OpenTofu/Terraform Registry

A registry address is an indirection: the registry resolves a module and version to an underlying archive, such as a versioned tarball or a Git commit. The CAS keys that resolved archive, so caching tracks the immutable artifact rather than the registry address.

The probe Terragrunt uses to attempt to avoid fetching tfr sources is the registry’s service-discovery and module-download protocol against the registry host. When the URL omits a host (the tfr:/// form), the default registry is used. The probe requires an explicit version in the URL.

It resolves the module to the download location the registry returns and uses that location as the cache key.

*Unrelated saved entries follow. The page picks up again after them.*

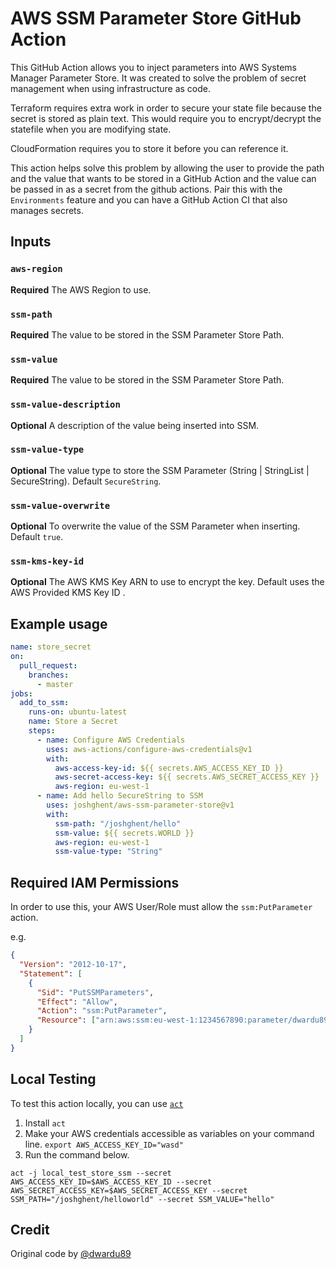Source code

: # AWS SSM Parameter Store GitHub Action

This GitHub Action allows you to inject parameters into AWS Systems Manager Parameter Store. It was created to solve the problem of secret management when using infrastructure as code.

Terraform requires extra work in order to secure your state file because the secret is stored as plain text. This would require you to encrypt/decrypt the statefile when you are modifying state.

CloudFormation requires you to store it before you can reference it.

This action helps solve this problem by allowing the user to provide the path and the value that wants to be stored in a GitHub Action and the value can be passed in as a secret from the github actions. Pair this with the `Environments` feature and you can have a GitHub Action CI that also manages secrets.

## Inputs

### `aws-region`

**Required** The AWS Region to use.

### `ssm-path`

**Required** The value to be stored in the SSM Parameter Store Path.

### `ssm-value`

**Required** The value to be stored in the SSM Parameter Store Path.

### `ssm-value-description`

**Optional** A description of the value being inserted into SSM.

### `ssm-value-type`

**Optional** The value type to store the SSM Parameter (String | StringList | SecureString). Default `SecureString`.

### `ssm-value-overwrite`

**Optional** To overwrite the value of the SSM Parameter when inserting. Default `true`.

### `ssm-kms-key-id`

**Optional** The AWS KMS Key ARN to use to encrypt the key. Default uses the AWS Provided KMS Key ID .

## Example usage

```yaml
name: store_secret
on:
  pull_request:
    branches:
      - master
jobs:
  add_to_ssm:
    runs-on: ubuntu-latest
    name: Store a Secret
    steps:
      - name: Configure AWS Credentials
        uses: aws-actions/configure-aws-credentials@v1
        with:
          aws-access-key-id: ${{ secrets.AWS_ACCESS_KEY_ID }}
          aws-secret-access-key: ${{ secrets.AWS_SECRET_ACCESS_KEY }}
          aws-region: eu-west-1
      - name: Add hello SecureString to SSM
        uses: joshghent/aws-ssm-parameter-store@v1
        with:
          ssm-path: "/joshghent/hello"
          ssm-value: ${{ secrets.WORLD }}
          aws-region: eu-west-1
          ssm-value-type: "String"
```

## Required IAM Permissions

In order to use this, your AWS User/Role must allow the `ssm:PutParameter` action.

e.g.

```json
{
  "Version": "2012-10-17",
  "Statement": [
    {
      "Sid": "PutSSMParameters",
      "Effect": "Allow",
      "Action": "ssm:PutParameter",
      "Resource": ["arn:aws:ssm:eu-west-1:1234567890:parameter/dwardu89/hello"]
    }
  ]
}
```

## Local Testing

To test this action locally, you can use [`act`](https://github.com/nektos/act)

1. Install `act`
2. Make your AWS credentials accessible as variables on your command line. `export AWS_ACCESS_KEY_ID="wasd"`
3. Run the command below.

```
act -j local_test_store_ssm --secret AWS_ACCESS_KEY_ID=$AWS_ACCESS_KEY_ID --secret AWS_SECRET_ACCESS_KEY=$AWS_SECRET_ACCESS_KEY --secret SSM_PATH="/joshghent/helloworld" --secret SSM_VALUE="hello"
```

## Credit

Original code by [@dwardu89](https://github.com/dwardu89)
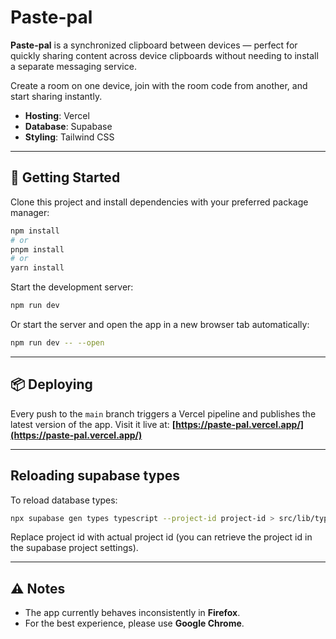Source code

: # Paste-pal

**Paste-pal** is a synchronized clipboard between devices — perfect for quickly sharing content across device clipboards without needing to install a separate messaging service.

Create a room on one device, join with the room code from another, and start sharing instantly.

* **Hosting**: Vercel
* **Database**: Supabase
* **Styling**: Tailwind CSS

---

## 🚀 Getting Started

Clone this project and install dependencies with your preferred package manager:

```sh
npm install
# or
pnpm install
# or
yarn install
```

Start the development server:

```sh
npm run dev
```

Or start the server and open the app in a new browser tab automatically:

```sh
npm run dev -- --open
```

---

## 📦 Deploying

Every push to the `main` branch triggers a Vercel pipeline and publishes the latest version of the app.
Visit it live at: **[https://paste-pal.vercel.app/](https://paste-pal.vercel.app/)**

---

## Reloading supabase types

To reload database types:
```sh
npx supabase gen types typescript --project-id project-id > src/lib/types/supabase.ts
```

Replace project id with actual project id (you can retrieve the project id in the supabase project settings).

---

## ⚠️ Notes

* The app currently behaves inconsistently in **Firefox**.
* For the best experience, please use **Google Chrome**.
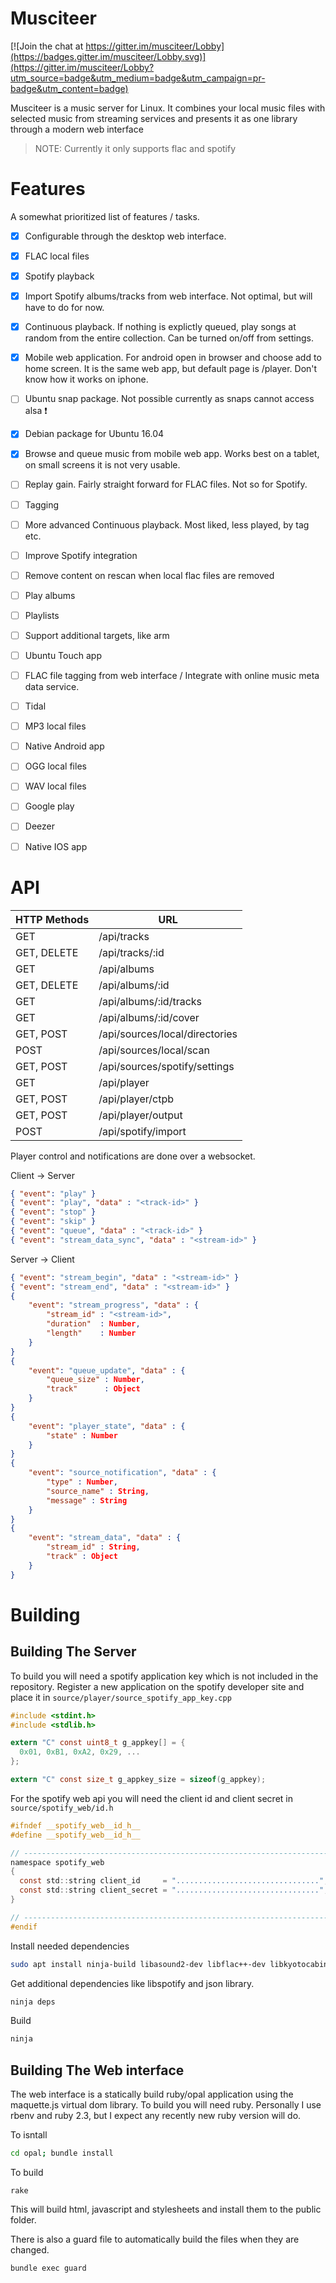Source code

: 
Musciteer
=========

[![Join the chat at https://gitter.im/musciteer/Lobby](https://badges.gitter.im/musciteer/Lobby.svg)](https://gitter.im/musciteer/Lobby?utm_source=badge&utm_medium=badge&utm_campaign=pr-badge&utm_content=badge)

Musciteer is a music server for Linux. It combines your local music files with
selected music from streaming services and presents it as one library through
a modern web interface

> NOTE: Currently it only supports flac and spotify



Features
========

A somewhat prioritized list of features / tasks.

- [x] Configurable through the desktop web interface.
- [x] FLAC local files
- [x] Spotify playback
- [x] Import Spotify albums/tracks from web interface. Not optimal, but will have to do for now.
- [x] Continuous playback. If nothing is explictly queued, play songs at random
      from the entire collection. Can be turned on/off from settings.
- [x] Mobile web application. For android open in browser and choose add to home
      screen. It is the same web app, but default page is /player. Don't know
      how it works on iphone.
- [ ] Ubuntu snap package. Not possible currently as snaps cannot access alsa
      :exclamation:
- [x] Debian package for Ubuntu 16.04
- [x] Browse and queue music from mobile web app. Works best on a tablet, on
      small screens it is not very usable.
- [ ] Replay gain. Fairly straight forward for FLAC files. Not so for Spotify.
- [ ] Tagging
- [ ] More advanced Continuous playback. Most liked, less played, by tag etc.
- [ ] Improve Spotify integration
- [ ] Remove content on rescan when local flac files are removed
- [ ] Play albums
- [ ] Playlists
- [ ] Support additional targets, like arm
- [ ] Ubuntu Touch app
- [ ] FLAC file tagging from web interface / Integrate with online music meta
      data service.
- [ ] Tidal
- [ ] MP3 local files
- [ ] Native Android app
- [ ] OGG local files
- [ ] WAV local files
- [ ] Google play
- [ ] Deezer
- [ ] Native IOS app



API
===

| HTTP Methods | URL
| ------------ | ---
| GET          | /api/tracks
| GET, DELETE  | /api/tracks/:id
| GET          | /api/albums
| GET, DELETE  | /api/albums/:id
| GET          | /api/albums/:id/tracks
| GET          | /api/albums/:id/cover
| GET, POST    | /api/sources/local/directories
| POST         | /api/sources/local/scan
| GET, POST    | /api/sources/spotify/settings
| GET          | /api/player
| GET, POST    | /api/player/ctpb
| GET, POST    | /api/player/output
| POST         | /api/spotify/import


Player control and notifications are done over a websocket.

Client -> Server

```json
{ "event": "play" }
{ "event": "play", "data" : "<track-id>" }
{ "event": "stop" }
{ "event": "skip" }
{ "event": "queue", "data" : "<track-id>" }
{ "event": "stream_data_sync", "data" : "<stream-id>" }
```

Server -> Client

```json
{ "event": "stream_begin", "data" : "<stream-id>" }
{ "event": "stream_end", "data" : "<stream-id>" }
{
    "event": "stream_progress", "data" : {
        "stream_id" : "<stream-id>",
        "duration"  : Number,
        "length"    : Number
    }
}
{
    "event": "queue_update", "data" : {
        "queue_size" : Number,
        "track"      : Object
    }
}
{
    "event": "player_state", "data" : {
        "state" : Number
    }
}
{
    "event": "source_notification", "data" : {
        "type" : Number,
        "source_name" : String,
        "message" : String
    }
}
{
    "event": "stream_data", "data" : {
        "stream_id" : String,
        "track" : Object
    }
}
```



Building
========


Building The Server
-------------------

To build you will need a spotify application key which is not included in the
repository. Register a new application on the spotify developer site and place
it in `source/player/source_spotify_app_key.cpp`

```c
#include <stdint.h>
#include <stdlib.h>

extern "C" const uint8_t g_appkey[] = {
  0x01, 0xB1, 0xA2, 0x29, ...
};

extern "C" const size_t g_appkey_size = sizeof(g_appkey);

```

For the spotify web api you will need the client id and client secret in `source/spotify_web/id.h`

```c
#ifndef __spotify_web__id_h__
#define __spotify_web__id_h__

// ----------------------------------------------------------------------------
namespace spotify_web
{
  const std::string client_id     = "................................";
  const std::string client_secret = "................................";
}

// ----------------------------------------------------------------------------
#endif

```


Install needed dependencies

```sh
sudo apt install ninja-build libasound2-dev libflac++-dev libkyotocabinet-dev libcrypto++-dev
```

Get additional dependencies like libspotify and json library.

```sh
ninja deps
```

Build

```sh
ninja
```


Building The Web interface
--------------------------

The web interface is a statically build ruby/opal application using the maquette.js
virtual dom library. To build you will need ruby. Personally I use rbenv and ruby
2.3, but I expect any recently new ruby version will do.

To isntall

```sh
cd opal; bundle install
```

To build

```
rake
```

This will build html, javascript and stylesheets and install them to the public
folder.

There is also a guard file to automatically build the files when they are changed.

```
bundle exec guard
```
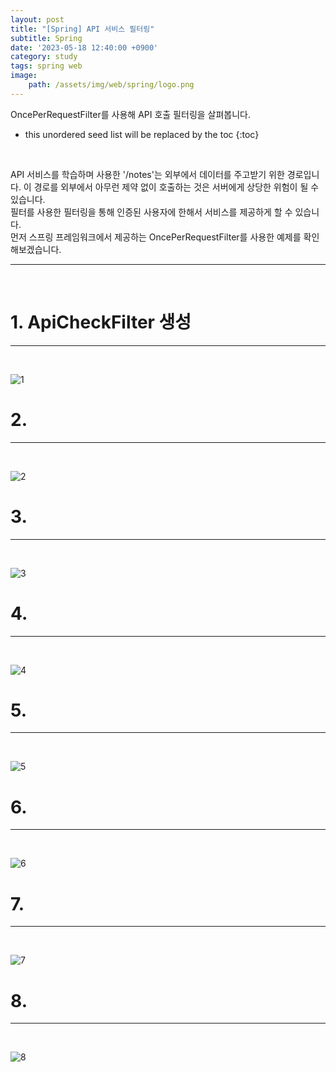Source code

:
 ```yaml
---
layout: post
title: "[Spring] API 서비스 필터링"
subtitle: Spring
date: '2023-05-18 12:40:00 +0900'
category: study
tags: spring web
image:
    path: /assets/img/web/spring/logo.png
---
```


OncePerRequestFilter를 사용해 API 호출 필터링을 살펴봅니다.

<!--more-->

* this unordered seed list will be replaced by the toc
{:toc}
<br>

API 서비스를 학습하며 사용한 '/notes'는 외부에서 데이터를 주고받기 위한 경로입니다. 이 경로를 외부에서 아무런 제약 없이 호출하는 것은 서버에게 상당한 위험이 될 수 있습니다.<br>
필터를 사용한 필터링을 통해 인증된 사용자에 한해서 서비스를 제공하게 할 수 있습니다.<br>
먼저 스프링 프레임워크에서 제공하는 OncePerRequestFilter를 사용한 예제를 확인해보겠습니다.<br>

---
<br>

# 1. ApiCheckFilter 생성
---
<br>

![1](/assets/img/web/spring/2023-05-18-[Spring]_API_서비스_필터링/1.png)
<br>



# 2. 
---
<br>

![2](/assets/img/web/spring/2023-05-18-[Spring]_API_서비스_필터링/2.png)
<br>




# 3. 
---
<br>

![3](/assets/img/web/spring/2023-05-18-[Spring]_API_서비스_필터링/3.png)
<br>



# 4. 
---
<br>

![4](/assets/img/web/spring/2023-05-18-[Spring]_API_서비스_필터링/4.png)
<br>




# 5. 
---
<br>

![5](/assets/img/web/spring/2023-05-18-[Spring]_API_서비스_필터링/5.png)
<br>



# 6. 
---
<br>

![6](/assets/img/web/spring/2023-05-18-[Spring]_API_서비스_필터링/6.png)
<br>



# 7. 
---
<br>

![7](/assets/img/web/spring/2023-05-18-[Spring]_API_서비스_필터링/7.png)
<br>



# 8. 
---
<br>

![8](/assets/img/web/spring/2023-05-18-[Spring]_API_서비스_필터링/8.png)
<br>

A //subdir selector is stripped before the probe, so two requests that differ only by subdirectory share one key; the download still extracts the requested subdirectory.

The resolved archive location is content-addressed, so two tfr:// requests that resolve to the same archive share one CAS entry. Because the key tracks the underlying archive rather than the version string, republishing a different artifact under the same version resolves to a new key instead of serving stale content. File blobs are content-addressed.

When the resolved archive location is not yet in the store, Terragrunt downloads the archive, ingests it, and links it into the target.

When the resolved location is already present, Terragrunt links the cached tree without downloading.

A malformed URL, a missing version, or any registry error makes the probe yield no key, and Terragrunt falls back to downloading and content-hashing the result. If the download itself fails, that underlying error surfaces on the real fetch attempt.